*** Opening Material for the task ***

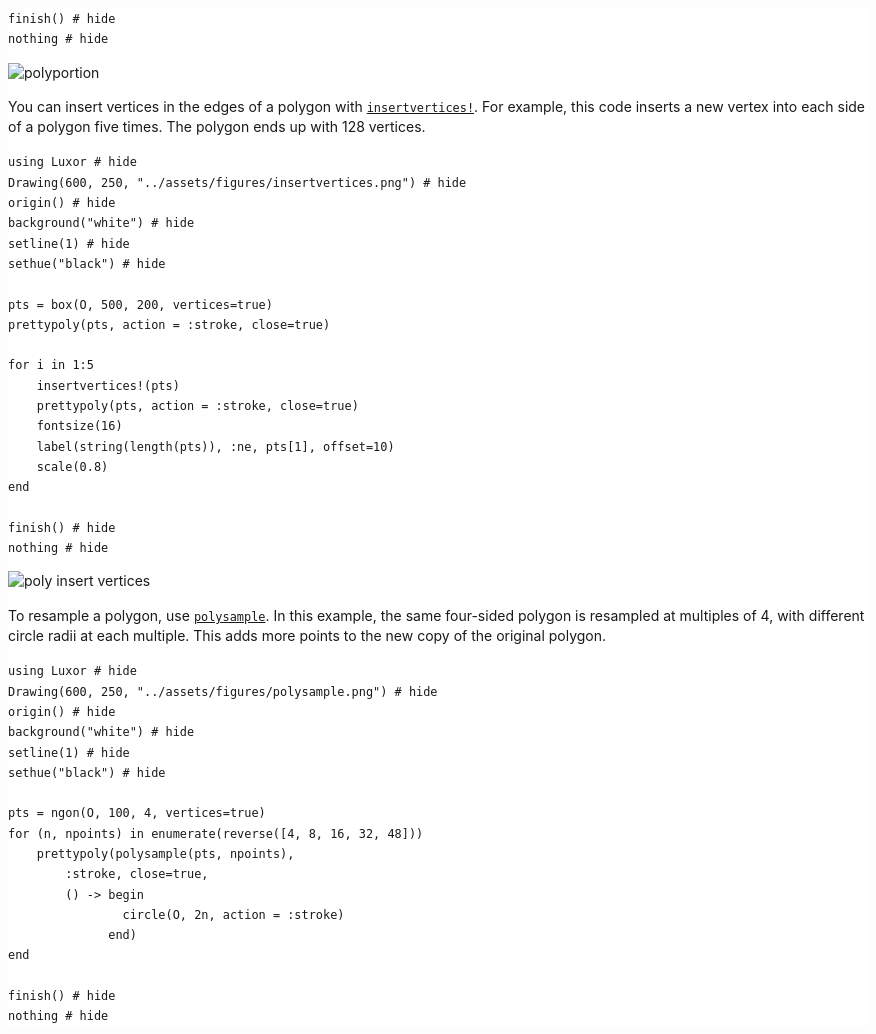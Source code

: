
```@example
finish() # hide
nothing # hide
```

![polyportion](../assets/figures/polyportion.png)

You can insert vertices in the edges of a polygon with [`insertvertices!`](@ref). For example, this code inserts a new vertex into each side of a polygon five times. The polygon ends up with 128 vertices.

```@example
using Luxor # hide
Drawing(600, 250, "../assets/figures/insertvertices.png") # hide
origin() # hide
background("white") # hide
setline(1) # hide
sethue("black") # hide

pts = box(O, 500, 200, vertices=true)
prettypoly(pts, action = :stroke, close=true)

for i in 1:5
    insertvertices!(pts)
    prettypoly(pts, action = :stroke, close=true)
    fontsize(16)
    label(string(length(pts)), :ne, pts[1], offset=10)
    scale(0.8)
end

finish() # hide
nothing # hide
```

![poly insert vertices](../assets/figures/insertvertices.png)

To resample a polygon, use [`polysample`](@ref). In this example, the same four-sided polygon is resampled at multiples of 4, with different circle radii at each multiple. This adds more points to the new copy of the original polygon.

```@example
using Luxor # hide
Drawing(600, 250, "../assets/figures/polysample.png") # hide
origin() # hide
background("white") # hide
setline(1) # hide
sethue("black") # hide

pts = ngon(O, 100, 4, vertices=true)
for (n, npoints) in enumerate(reverse([4, 8, 16, 32, 48]))
    prettypoly(polysample(pts, npoints),
        :stroke, close=true,
        () -> begin
                circle(O, 2n, action = :stroke)
              end)
end    

finish() # hide
nothing # hide
```
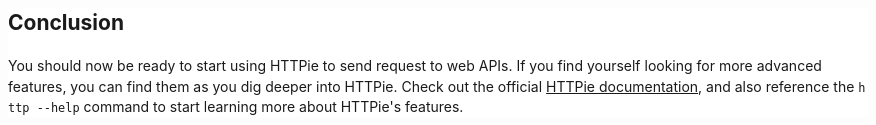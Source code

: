 ## Conclusion

You should now be ready to start using HTTPie to send request to web APIs. If you find yourself looking for more advanced features, you can find them as you dig deeper into HTTPie. Check out the official [HTTPie documentation](https://httpie.io/docs), and also reference the `http --help` command to start learning more about HTTPie's features.
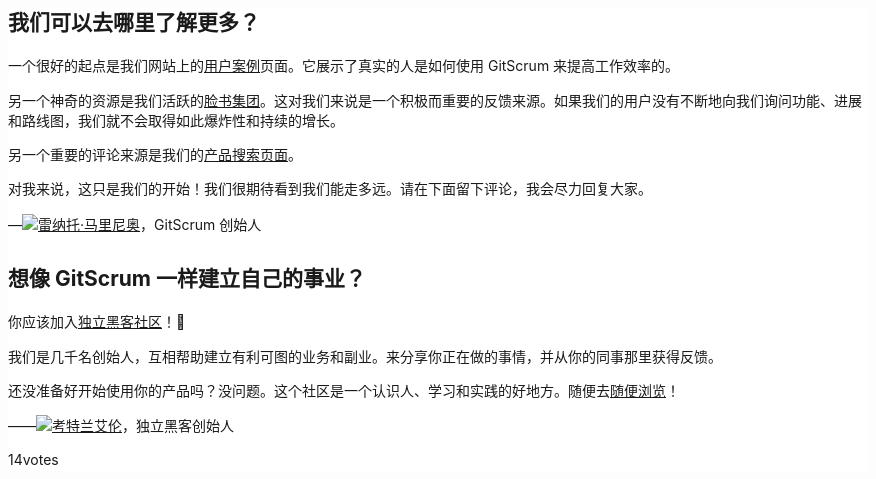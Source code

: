 ## 我们可以去哪里了解更多？

一个很好的起点是我们网站上的[用户案例](https://site.gitscrum.com/user-cases)页面。它展示了真实的人是如何使用 GitScrum 来提高工作效率的。

另一个神奇的资源是我们活跃的[脸书集团](https://www.facebook.com/groups/gitscrum/)。这对我们来说是一个积极而重要的反馈来源。如果我们的用户没有不断地向我们询问功能、进展和路线图，我们就不会取得如此爆炸性和持续的增长。

另一个重要的评论来源是我们的[产品搜索页面](https://www.producthunt.com/posts/gitscrum)。

对我来说，这只是我们的开始！我们很期待看到我们能走多远。请在下面留下评论，我会尽力回复大家。

—[<picture id="ember8115947" class="user-avatar ember-view user-link__avatar">![](img/82bd3bb4769a3aa1cd13889ee7c0fa91.png)</picture>雷纳托·马里尼奥](/renatomarinho?id=4V6OwH9m83cVcxbPs7sQ43944pv1)，GitScrum 创始人

## 想像 GitScrum 一样建立自己的事业？

你应该加入[独立黑客社区](/)！🤗

我们是几千名创始人，互相帮助建立有利可图的业务和副业。来分享你正在做的事情，并从你的同事那里获得反馈。

还没准备好开始使用你的产品吗？没问题。这个社区是一个认识人、学习和实践的好地方。随便去[随便浏览](/)！

——[<picture id="ember8115952" class="user-avatar ember-view user-link__avatar">![](img/82bd3bb4769a3aa1cd13889ee7c0fa91.png)</picture>考特兰艾伦](/csallen?id=ibTLPyjwVebnZjMGKvz6ztarnuV2)，独立黑客创始人

14votes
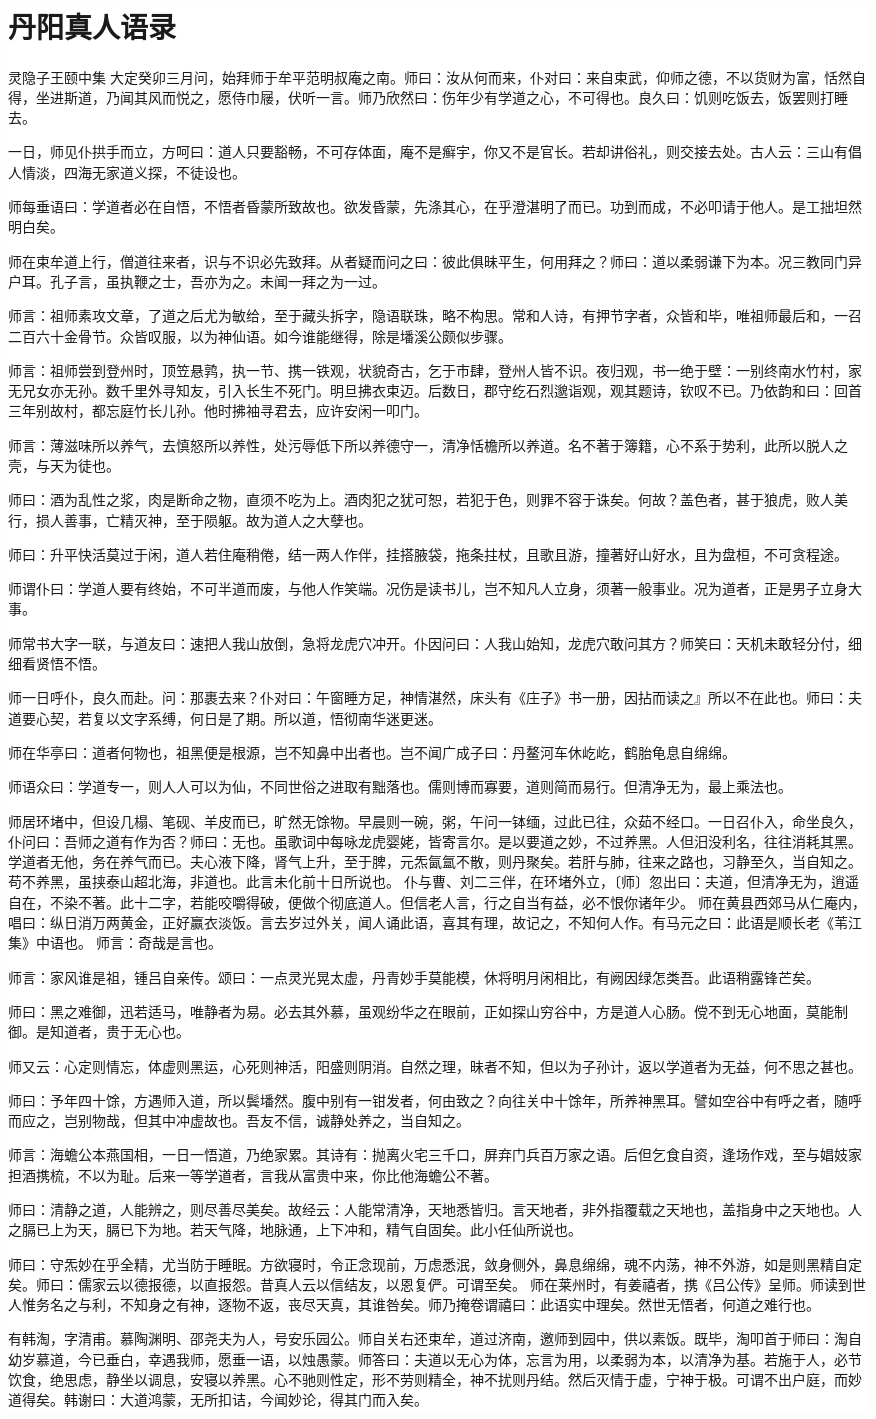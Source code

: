# 丹阳真人语录

灵隐子王颐中集
大定癸卯三月问，始拜师于牟平范明叔庵之南。师曰：汝从何而来，仆对曰：来自束武，仰师之德，不以货财为富，恬然自得，坐进斯道，乃闻其风而悦之，愿侍巾屦，伏听一言。师乃欣然曰：伤年少有学道之心，不可得也。良久曰：饥则吃饭去，饭罢则打睡去。

一日，师见仆拱手而立，方呵曰：道人只要豁畅，不可存体面，庵不是癣宇，你又不是官长。若却讲俗礼，则交接去处。古人云：三山有倡人情淡，四海无家道义探，不徒设也。

师每垂语曰：学道者必在自悟，不悟者昏蒙所致故也。欲发昏蒙，先涤其心，在乎澄湛明了而已。功到而成，不必叩请于他人。是工拙坦然明白矣。

师在束牟道上行，僧道往来者，识与不识必先致拜。从者疑而问之曰：彼此俱昧平生，何用拜之？师曰：道以柔弱谦下为本。况三教同门异户耳。孔子言，虽执鞭之士，吾亦为之。未闻一拜之为一过。

师言：祖师素攻文章，了道之后尤为敏给，至于藏头拆字，隐语联珠，略不构思。常和人诗，有押节字者，众皆和毕，唯祖师最后和，一召二百六十金骨节。众皆叹服，以为神仙语。如今谁能继得，除是墦溪公颇似步骤。

师言：祖师尝到登州时，顶笠悬鹑，执一节、携一铁观，状貌奇古，乞于市肆，登州人皆不识。夜归观，书一绝于壁：一别终南水竹村，家无兄女亦无孙。数千里外寻知友，引入长生不死门。明旦拂衣束迈。后数日，郡守纥石烈邈诣观，观其题诗，钦叹不已。乃依韵和曰：回首三年别故村，都忘庭竹长儿孙。他时拂袖寻君去，应许安闲一叩门。

师言：薄滋味所以养气，去慎怒所以养性，处污辱低下所以养德守一，清净恬檐所以养道。名不著于簿籍，心不系于势利，此所以脱人之壳，与天为徒也。

师曰：酒为乱性之浆，肉是断命之物，直须不吃为上。酒肉犯之犹可恕，若犯于色，则罪不容于诛矣。何故？盖色者，甚于狼虎，败人美行，损人善事，亡精灭神，至于陨躯。故为道人之大孽也。

师曰：升平快活莫过于闲，道人若住庵稍倦，结一两人作伴，挂搭腋袋，拖条拄杖，且歌且游，撞著好山好水，且为盘桓，不可贪程途。

师谓仆曰：学道人要有终始，不可半道而废，与他人作笑端。况伤是读书儿，岂不知凡人立身，须著一般事业。况为道者，正是男子立身大事。

师常书大字一联，与道友曰：速把人我山放倒，急将龙虎穴冲开。仆因问曰：人我山始知，龙虎穴敢问其方？师笑曰：天机未敢轻分付，细细看贤悟不悟。

师一日呼仆，良久而赴。问：那裹去来？仆对曰：午窗睡方足，神情湛然，床头有《庄子》书一册，因拈而读之』所以不在此也。师曰：夫道要心契，若复以文字系缚，何日是了期。所以道，悟彻南华迷更迷。

师在华亭曰：道者何物也，祖黑便是根源，岂不知鼻中出者也。岂不闻广成子曰：丹鳌河车休屹屹，鹤胎龟息自绵绵。

师语众曰：学道专一，则人人可以为仙，不同世俗之进取有黜落也。儒则博而寡要，道则简而易行。但清净无为，最上乘法也。

师居环堵中，但设几榻、笔砚、羊皮而已，旷然无馀物。早晨则一碗，粥，午问一钵缅，过此已往，众茹不经口。一日召仆入，命坐良久，仆问曰：吾师之道有作为否？师曰：无也。虽歌词中每咏龙虎婴姥，皆寄言尔。是以要道之妙，不过养黑。人但汨没利名，往往消耗其黑。学道者无他，务在养气而已。夫心液下降，肾气上升，至于脾，元炁氤氲不散，则丹聚矣。若肝与肺，往来之路也，习静至久，当自知之。苟不养黑，虽挟泰山超北海，非道也。此言未化前十日所说也。
仆与曹、刘二三伴，在环堵外立，〔师〕忽出曰：夫道，但清净无为，逍遥自在，不染不著。此十二字，若能咬嚼得破，便做个彻底道人。但信老人言，行之自当有益，必不恨你诸年少。
师在黄县西郊马从仁庵内，唱曰：纵日消万两黄金，正好赢衣淡饭。言去岁过外关，闻人诵此语，喜其有理，故记之，不知何人作。有马元之曰：此语是顺长老《苇江集》中语也。
师言：奇哉是言也。

师言：家风谁是祖，锺吕自亲传。颂曰：一点灵光晃太虚，丹青妙手莫能模，休将明月闲相比，有阙因绿怎类吾。此语稍露锋芒矣。

师曰：黑之难御，迅若适马，唯静者为易。必去其外慕，虽观纷华之在眼前，正如探山穷谷中，方是道人心肠。傥不到无心地面，莫能制御。是知道者，贵于无心也。

师又云：心定则情忘，体虚则黑运，心死则神活，阳盛则阴消。自然之理，昧者不知，但以为子孙计，返以学道者为无益，何不思之甚也。

师曰：予年四十馀，方遇师入道，所以鬓墦然。腹中别有一钳发者，何由致之？向往关中十馀年，所养神黑耳。譬如空谷中有呼之者，随呼而应之，岂别物哉，但其中冲虚故也。吾友不信，诚静处养之，当自知之。

师言：海蟾公本燕国相，一日一悟道，乃绝家累。其诗有：抛离火宅三千口，屏弃门兵百万家之语。后但乞食自资，逢场作戏，至与娼妓家担酒携梳，不以为耻。后来一等学道者，言我从富贵中来，你比他海蟾公不著。

师曰：清静之道，人能辨之，则尽善尽美矣。故经云：人能常清净，天地悉皆归。言天地者，非外指覆载之天地也，盖指身中之天地也。人之膈已上为天，膈已下为地。若天气降，地脉通，上下冲和，精气自固矣。此小任仙所说也。

师曰：守炁妙在乎全精，尤当防于睡眠。方欲寝时，令正念现前，万虑悉泯，敛身侧外，鼻息绵绵，魂不内荡，神不外游，如是则黑精自定矣。师曰：儒家云以德报德，以直报怨。昔真人云以信结友，以恩复俨。可谓至矣。
师在莱州时，有姜禧者，携《吕公传》呈师。师读到世人惟务名之与利，不知身之有神，逐物不返，丧尽天真，其谁咎矣。师乃掩卷谓禧曰：此语实中理矣。然世无悟者，何道之难行也。

有韩淘，字清甫。慕陶渊明、邵尧夫为人，号安乐园公。师自关右还束牟，道过济南，邀师到园中，供以素饭。既毕，淘叩首于师曰：淘自幼岁慕道，今已垂白，幸遇我师，愿垂一语，以烛愚蒙。师答曰：夫道以无心为体，忘言为用，以柔弱为本，以清净为基。若施于人，必节饮食，绝思虑，静坐以调息，安寝以养黑。心不驰则性定，形不劳则精全，神不扰则丹结。然后灭情于虚，宁神于极。可谓不出户庭，而妙道得矣。韩谢曰：大道鸿蒙，无所扣诘，今闻妙论，得其门而入矣。
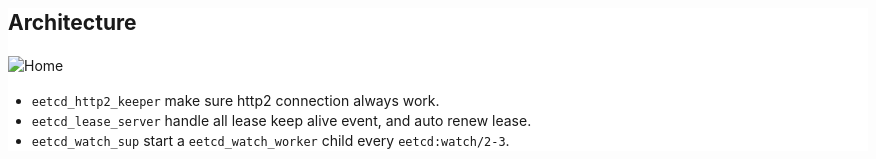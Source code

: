 Architecture
-----

<img src="https://user-images.githubusercontent.com/3116225/45798910-356e9000-bcde-11e8-876b-eca70894de94.jpg" width="95%" height = "85%" alt="Home"></img>

* `eetcd_http2_keeper` make sure http2 connection always work.
* `eetcd_lease_server` handle all lease keep alive event, and auto renew lease.
* `eetcd_watch_sup` start a `eetcd_watch_worker` child every `eetcd:watch/2-3`.


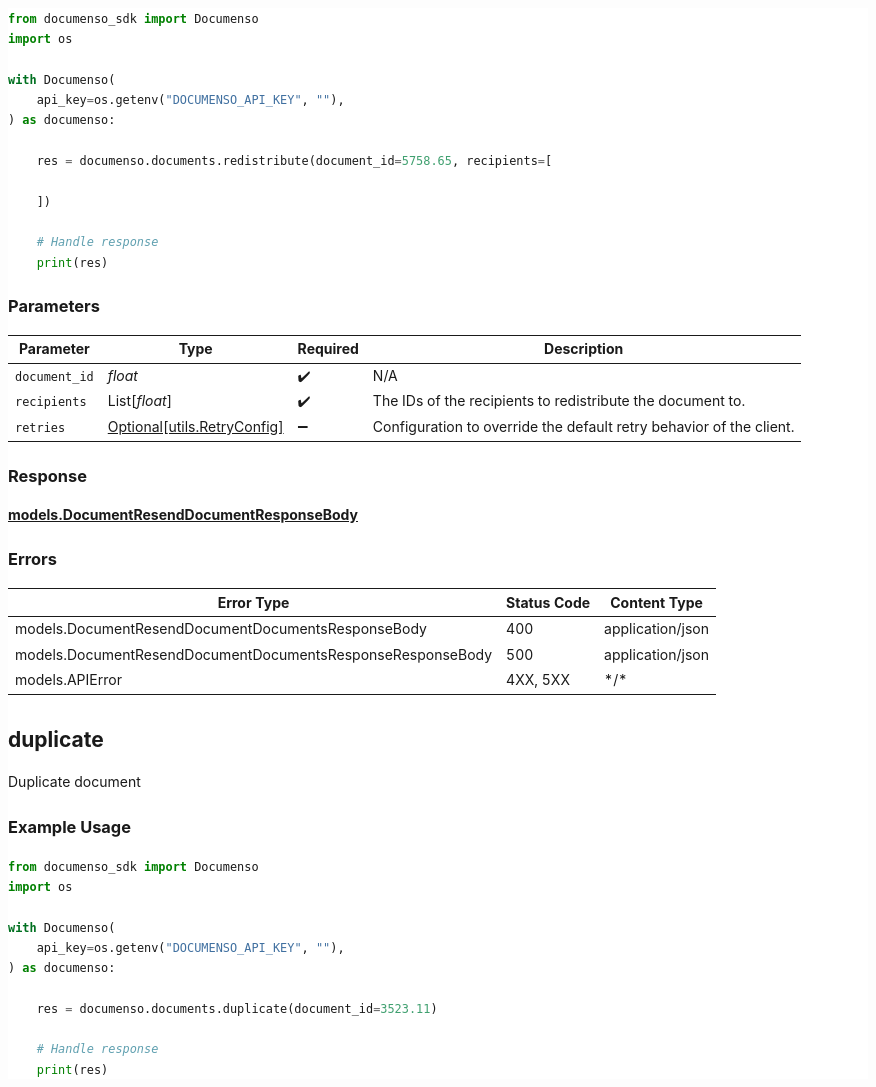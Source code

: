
 ```python
from documenso_sdk import Documenso
import os

with Documenso(
    api_key=os.getenv("DOCUMENSO_API_KEY", ""),
) as documenso:

    res = documenso.documents.redistribute(document_id=5758.65, recipients=[

    ])

    # Handle response
    print(res)

```

### Parameters

| Parameter                                                           | Type                                                                | Required                                                            | Description                                                         |
| ------------------------------------------------------------------- | ------------------------------------------------------------------- | ------------------------------------------------------------------- | ------------------------------------------------------------------- |
| `document_id`                                                       | *float*                                                             | :heavy_check_mark:                                                  | N/A                                                                 |
| `recipients`                                                        | List[*float*]                                                       | :heavy_check_mark:                                                  | The IDs of the recipients to redistribute the document to.          |
| `retries`                                                           | [Optional[utils.RetryConfig]](../../models/utils/retryconfig.md)    | :heavy_minus_sign:                                                  | Configuration to override the default retry behavior of the client. |

### Response

**[models.DocumentResendDocumentResponseBody](../../models/documentresenddocumentresponsebody.md)**

### Errors

| Error Type                                                 | Status Code                                                | Content Type                                               |
| ---------------------------------------------------------- | ---------------------------------------------------------- | ---------------------------------------------------------- |
| models.DocumentResendDocumentDocumentsResponseBody         | 400                                                        | application/json                                           |
| models.DocumentResendDocumentDocumentsResponseResponseBody | 500                                                        | application/json                                           |
| models.APIError                                            | 4XX, 5XX                                                   | \*/\*                                                      |

## duplicate

Duplicate document

### Example Usage

```python
from documenso_sdk import Documenso
import os

with Documenso(
    api_key=os.getenv("DOCUMENSO_API_KEY", ""),
) as documenso:

    res = documenso.documents.duplicate(document_id=3523.11)

    # Handle response
    print(res)

```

*** Closing Material for the task ***

Using the word "close" as the filter, copy each matching line from the material.

= Response to the exercise =
prettypoly(pts, action = :stroke, close=true)
    prettypoly(pts, action = :stroke, close=true)
        :stroke, close=true,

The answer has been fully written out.